Want Help Cracking FAANG?

(Then click this)

×
Back to Question Bank

692. Top K Frequent Words - Leetcode Solution

Code Implementation

from collections import Counter
import heapq

class Solution:
    def topKFrequent(self, words, k):
        count = Counter(words)
        # Heap: (negative frequency, word) so that higher freq comes first, and lex order for ties
        heap = [(-freq, word) for word, freq in count.items()]
        heapq.heapify(heap)
        result = []
        for _ in range(k):
            result.append(heapq.heappop(heap)[1])
        return result
      
class Solution {
public:
    vector<string> topKFrequent(vector<string>& words, int k) {
        unordered_map<string, int> count;
        for (const auto& word : words) count[word]++;
        auto cmp = [](const pair<int, string>& a, const pair<int, string>& b) {
            if (a.first == b.first) return a.second > b.second;
            return a.first < b.first;
        };
        priority_queue<pair<int, string>, vector<pair<int, string>>, decltype(cmp)> pq(cmp);
        for (const auto& p : count) {
            pq.push({p.second, p.first});
        }
        vector<string> res;
        while (k-- > 0 && !pq.empty()) {
            res.push_back(pq.top().second);
            pq.pop();
        }
        return res;
    }
};
      
import java.util.*;

class Solution {
    public List<String> topKFrequent(String[] words, int k) {
        Map<String, Integer> count = new HashMap<>();
        for (String w : words) count.put(w, count.getOrDefault(w, 0) + 1);
        PriorityQueue<String> heap = new PriorityQueue<>(
            (a, b) -> count.get(a).equals(count.get(b)) ? a.compareTo(b) : count.get(b) - count.get(a)
        );
        heap.addAll(count.keySet());
        List<String> res = new ArrayList<>();
        for (int i = 0; i < k; i++) res.add(heap.poll());
        return res;
    }
}
      
var topKFrequent = function(words, k) {
    let count = {};
    for (let word of words) {
        count[word] = (count[word] || 0) + 1;
    }
    // Sort by frequency desc, then lex order asc
    let sorted = Object.keys(count).sort((a, b) => {
        if (count[b] === count[a]) return a.localeCompare(b);
        return count[b] - count[a];
    });
    return sorted.slice(0, k);
};
      

Problem Description

Given an array of strings words and an integer k, return the k most frequent words. The result must be sorted by frequency from highest to lowest. If two words have the same frequency, sort them by their lexicographical (dictionary) order.
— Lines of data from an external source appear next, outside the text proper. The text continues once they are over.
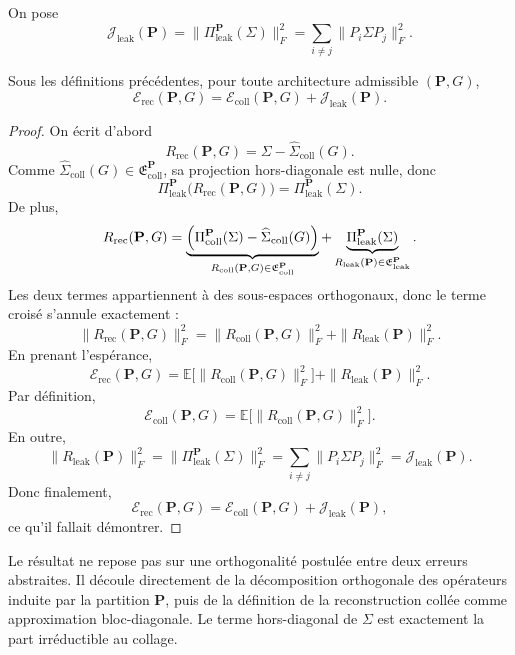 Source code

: \begin{definition}
On pose
\[
\mathcal J_{\mathrm{leak}}(\mathbf P)
=
\bigl\|\Pi_{\mathrm{leak}}^{\mathbf P}(\Sigma)\bigr\|_F^2
=
\sum_{i\neq j}\|P_i\Sigma P_j\|_F^2.
\]
\end{definition}

\begin{theorem}
Sous les définitions précédentes, pour toute architecture admissible \((\mathbf P,G)\),
\[
\mathcal E_{\mathrm{rec}}(\mathbf P,G)
=
\mathcal E_{\mathrm{coll}}(\mathbf P,G)
+
\mathcal J_{\mathrm{leak}}(\mathbf P).
\]
\end{theorem}

\begin{proof}
On écrit d'abord
\[
R_{\mathrm{rec}}(\mathbf P,G)
=
\Sigma-\widehat \Sigma_{\mathrm{coll}}(G).
\]
Comme \(\widehat \Sigma_{\mathrm{coll}}(G)\in \mathfrak E_{\mathrm{coll}}^{\mathbf P}\), sa projection hors-diagonale est nulle, donc
\[
\Pi_{\mathrm{leak}}^{\mathbf P}\!\bigl(R_{\mathrm{rec}}(\mathbf P,G)\bigr)
=
\Pi_{\mathrm{leak}}^{\mathbf P}(\Sigma).
\]
De plus,
\[
R_{\mathrm{rec}}(\mathbf P,G)
=
\underbrace{\Bigl(\Pi_{\mathrm{coll}}^{\mathbf P}(\Sigma)-\widehat \Sigma_{\mathrm{coll}}(G)\Bigr)}_{R_{\mathrm{coll}}(\mathbf P,G)\in\mathfrak E_{\mathrm{coll}}^{\mathbf P}}
+
\underbrace{\Pi_{\mathrm{leak}}^{\mathbf P}(\Sigma)}_{R_{\mathrm{leak}}(\mathbf P)\in\mathfrak E_{\mathrm{leak}}^{\mathbf P}}.
\]
Les deux termes appartiennent à des sous-espaces orthogonaux, donc le terme croisé s'annule exactement :
\[
\|R_{\mathrm{rec}}(\mathbf P,G)\|_F^2
=
\|R_{\mathrm{coll}}(\mathbf P,G)\|_F^2
+
\|R_{\mathrm{leak}}(\mathbf P)\|_F^2.
\]
En prenant l'espérance,
\[
\mathcal E_{\mathrm{rec}}(\mathbf P,G)
=
\mathbb E\bigl[\|R_{\mathrm{coll}}(\mathbf P,G)\|_F^2\bigr]
+
\|R_{\mathrm{leak}}(\mathbf P)\|_F^2.
\]
Par définition,
\[
\mathcal E_{\mathrm{coll}}(\mathbf P,G)
=
\mathbb E\bigl[\|R_{\mathrm{coll}}(\mathbf P,G)\|_F^2\bigr].
\]
En outre,
\[
\|R_{\mathrm{leak}}(\mathbf P)\|_F^2
=
\bigl\|\Pi_{\mathrm{leak}}^{\mathbf P}(\Sigma)\bigr\|_F^2
=
\sum_{i\neq j}\|P_i\Sigma P_j\|_F^2
=
\mathcal J_{\mathrm{leak}}(\mathbf P).
\]
Donc finalement,
\[
\mathcal E_{\mathrm{rec}}(\mathbf P,G)
=
\mathcal E_{\mathrm{coll}}(\mathbf P,G)
+
\mathcal J_{\mathrm{leak}}(\mathbf P),
\]
ce qu'il fallait démontrer.
\end{proof}

\begin{remark}
Le résultat ne repose pas sur une orthogonalité postulée entre deux erreurs abstraites.
Il découle directement de la décomposition orthogonale des opérateurs induite par la partition \(\mathbf P\),
puis de la définition de la reconstruction collée comme approximation bloc-diagonale.
Le terme hors-diagonal de \(\Sigma\) est exactement la part irréductible au collage.
\end{remark}

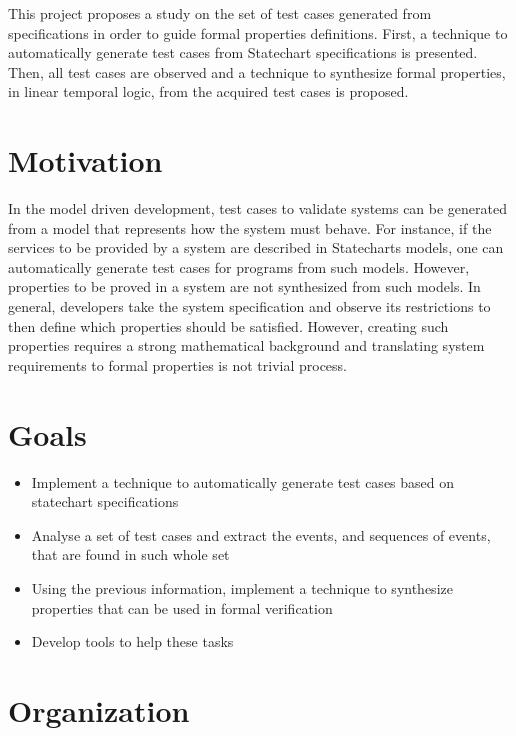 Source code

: This project proposes a study on the set of test cases generated from specifications in order to guide formal properties definitions. First, a technique to automatically generate test cases from Statechart specifications is presented. Then, all test cases are observed and a technique to synthesize formal properties, in linear temporal logic, from the acquired test cases is proposed. 

\section{Motivation}

In the model driven development, test cases to validate systems can be generated from a model that represents how the system must behave. For instance, if the services to be provided by a system are described in Statecharts models, one can  automatically generate test cases for programs from such models. However, properties to be proved in a system are not synthesized from such models. In general, developers take the system specification and observe its restrictions to then define which properties should be satisfied. However, creating such properties requires a strong mathematical background and translating system requirements to formal properties is not trivial process\cite{Prospec}.

\section{Goals}

\begin{itemize}

\item Implement a technique to automatically generate test cases based on statechart specifications

\item Analyse a set of test cases and extract the events, and sequences of events, that are found in such whole set

\item Using the previous information, implement a technique to synthesize properties that can be used in formal verification 

\item Develop tools to help these tasks

\end{itemize}

\section{Organization}

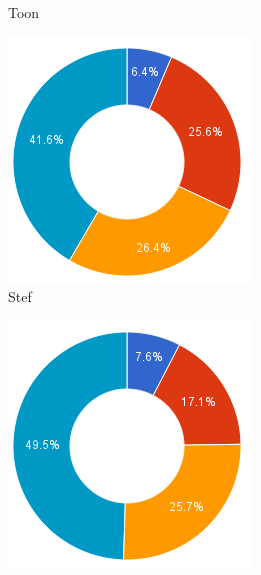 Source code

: \documentclass[i1]{oss}
\begin{document}
\begin{figure}[h!]
\begin{subfigure}[hb]{0.20\textwidth}
                \caption{Toon}
        \end{subfigure}%
        \begin{subfigure}[hb]{0.20\textwidth}
                \centering
                \includegraphics[width=\textwidth]{chart_4}
                \caption{Stef}
        \end{subfigure}%
        \begin{subfigure}[hb]{0.20\textwidth}
                \centering
                \includegraphics[width=\textwidth]{chart_5}

\end{subfigure}
\end{figure}
\end{document}
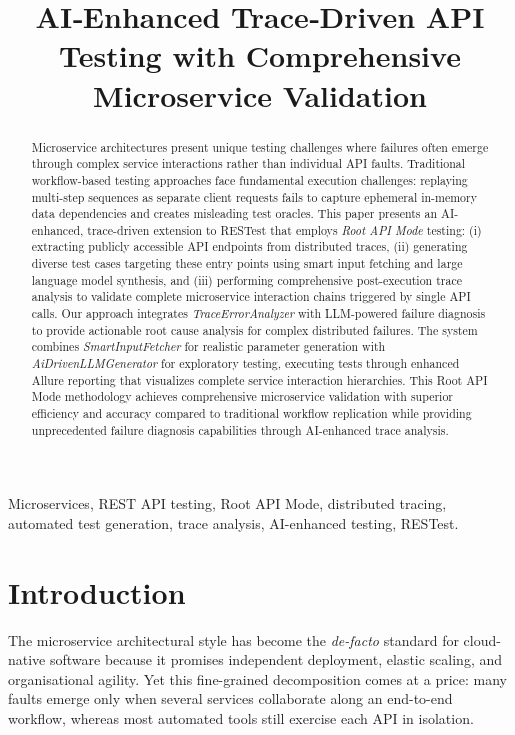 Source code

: \documentclass[conference]{IEEEtran}
\title{AI‑Enhanced Trace‑Driven API Testing with Comprehensive Microservice Validation}
\author{\IEEEauthorblockN{Tingshuo Miao}\IEEEauthorblockA{Department of Computer Science\\Baylor University, USA\\Email: tingshuo\_miao2@baylor.edu}}
\begin{document}
\maketitle

\begin{abstract}
Microservice architectures present unique testing challenges where failures often emerge through complex service interactions rather than individual API faults. Traditional workflow-based testing approaches face fundamental execution challenges: replaying multi-step sequences as separate client requests fails to capture ephemeral in-memory data dependencies and creates misleading test oracles. This paper presents an AI-enhanced, trace-driven extension to RESTest that employs \emph{Root API Mode} testing: (i) extracting publicly accessible API endpoints from distributed traces, (ii) generating diverse test cases targeting these entry points using smart input fetching and large language model synthesis, and (iii) performing comprehensive post-execution trace analysis to validate complete microservice interaction chains triggered by single API calls. Our approach integrates \textit{TraceErrorAnalyzer} with LLM-powered failure diagnosis to provide actionable root cause analysis for complex distributed failures. The system combines \textit{SmartInputFetcher} for realistic parameter generation with \textit{AiDrivenLLMGenerator} for exploratory testing, executing tests through enhanced Allure reporting that visualizes complete service interaction hierarchies. This Root API Mode methodology achieves comprehensive microservice validation with superior efficiency and accuracy compared to traditional workflow replication while providing unprecedented failure diagnosis capabilities through AI-enhanced trace analysis.
\end{abstract}

\begin{IEEEkeywords}
Microservices, REST API testing, Root API Mode, distributed tracing, automated test generation, trace analysis, AI-enhanced testing, RESTest.
\end{IEEEkeywords}

\section{Introduction}
The microservice architectural style has become the \emph{de-facto}
standard for cloud-native software because it promises independent
deployment, elastic scaling, and organisational agility.  Yet this
fine-grained decomposition comes at a price: many faults emerge only
when several services collaborate along an end-to-end workflow, whereas
most automated tools still exercise each API in isolation.
\end{document}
  • Each word in words is a lowercase English string.
  • There is always at least one valid solution.
  • Do not reuse elements; only count each occurrence.
  • The answer must have exactly k words.

Thought Process

The first idea is to count how many times each word appears in the list. This is a classic frequency counting problem, which can be solved using a hash map or dictionary. Once we know the frequency of each word, we need to find the top k most frequent words. The tricky part is handling ties: if two words have the same frequency, we should return the word that comes first alphabetically.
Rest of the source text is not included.